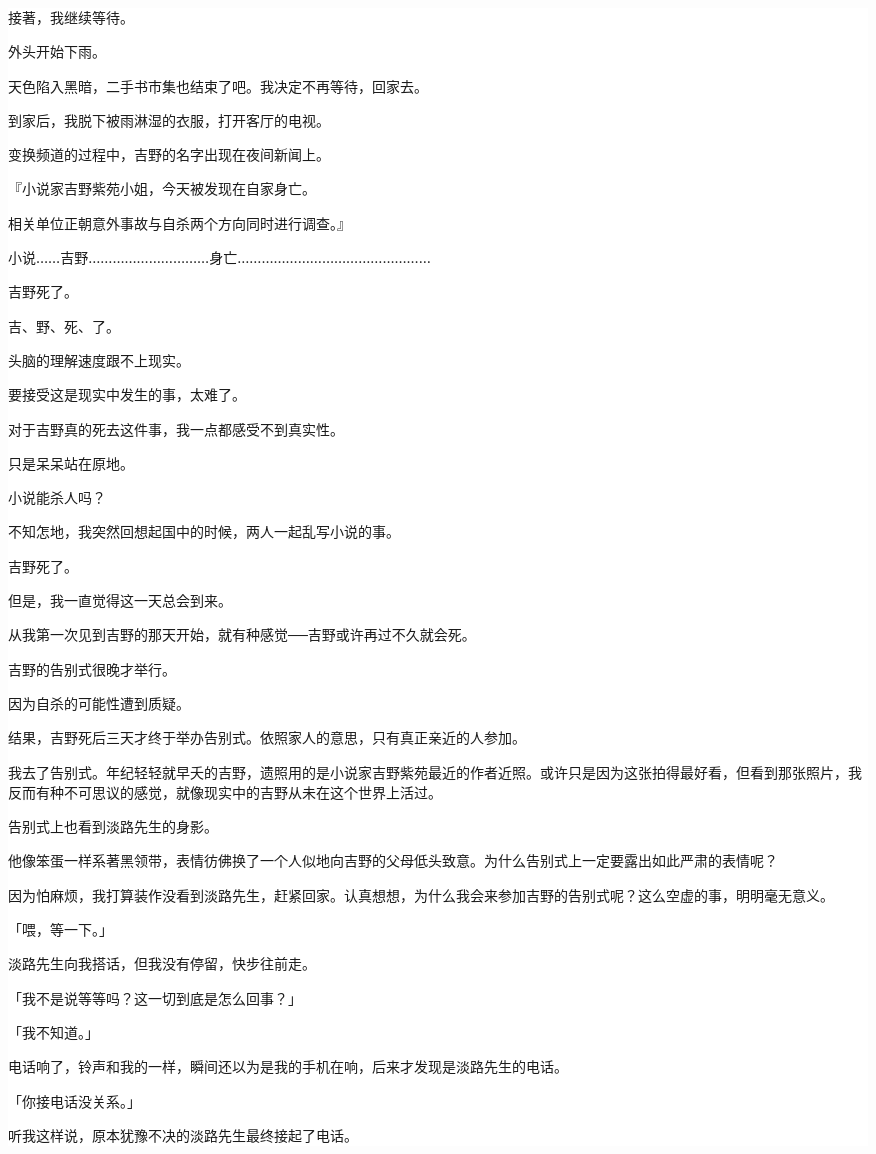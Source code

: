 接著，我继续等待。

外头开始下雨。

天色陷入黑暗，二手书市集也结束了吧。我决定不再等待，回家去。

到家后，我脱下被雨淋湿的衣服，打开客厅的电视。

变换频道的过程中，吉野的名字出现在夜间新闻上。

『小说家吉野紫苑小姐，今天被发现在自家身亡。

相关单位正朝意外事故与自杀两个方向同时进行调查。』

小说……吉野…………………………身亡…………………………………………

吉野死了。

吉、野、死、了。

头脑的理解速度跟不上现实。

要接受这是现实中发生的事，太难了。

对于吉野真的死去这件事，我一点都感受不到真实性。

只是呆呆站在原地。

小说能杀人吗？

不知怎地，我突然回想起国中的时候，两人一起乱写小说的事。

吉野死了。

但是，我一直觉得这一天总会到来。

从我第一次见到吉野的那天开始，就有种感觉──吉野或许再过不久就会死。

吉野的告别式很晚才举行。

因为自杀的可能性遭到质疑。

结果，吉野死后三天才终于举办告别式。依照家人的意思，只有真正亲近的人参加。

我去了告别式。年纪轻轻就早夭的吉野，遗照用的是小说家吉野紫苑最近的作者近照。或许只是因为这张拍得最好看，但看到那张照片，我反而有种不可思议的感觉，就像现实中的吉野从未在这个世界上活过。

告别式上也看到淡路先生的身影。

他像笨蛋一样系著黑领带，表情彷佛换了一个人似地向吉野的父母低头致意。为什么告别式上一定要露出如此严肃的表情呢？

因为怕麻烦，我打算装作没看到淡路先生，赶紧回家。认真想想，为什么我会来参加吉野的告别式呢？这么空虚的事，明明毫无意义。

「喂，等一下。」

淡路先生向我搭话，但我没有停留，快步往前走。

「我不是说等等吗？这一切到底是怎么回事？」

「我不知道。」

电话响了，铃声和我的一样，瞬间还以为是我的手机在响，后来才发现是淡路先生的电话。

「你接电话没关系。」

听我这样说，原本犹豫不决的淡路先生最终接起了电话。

☆ ☆ ☆ ☆ ☆

- _DESCRIPTION OF THE TASK_: Copy from the line with "电话响了，铃声和我的一样，瞬间还以为是我的手机在响，后来才发现是淡路先生的电话。" to the final line of the records, inclusive, and add nothing else.

- _YOUR RESPONSE_:
电话响了，铃声和我的一样，瞬间还以为是我的手机在响，后来才发现是淡路先生的电话。

「你接电话没关系。」

听我这样说，原本犹豫不决的淡路先生最终接起了电话。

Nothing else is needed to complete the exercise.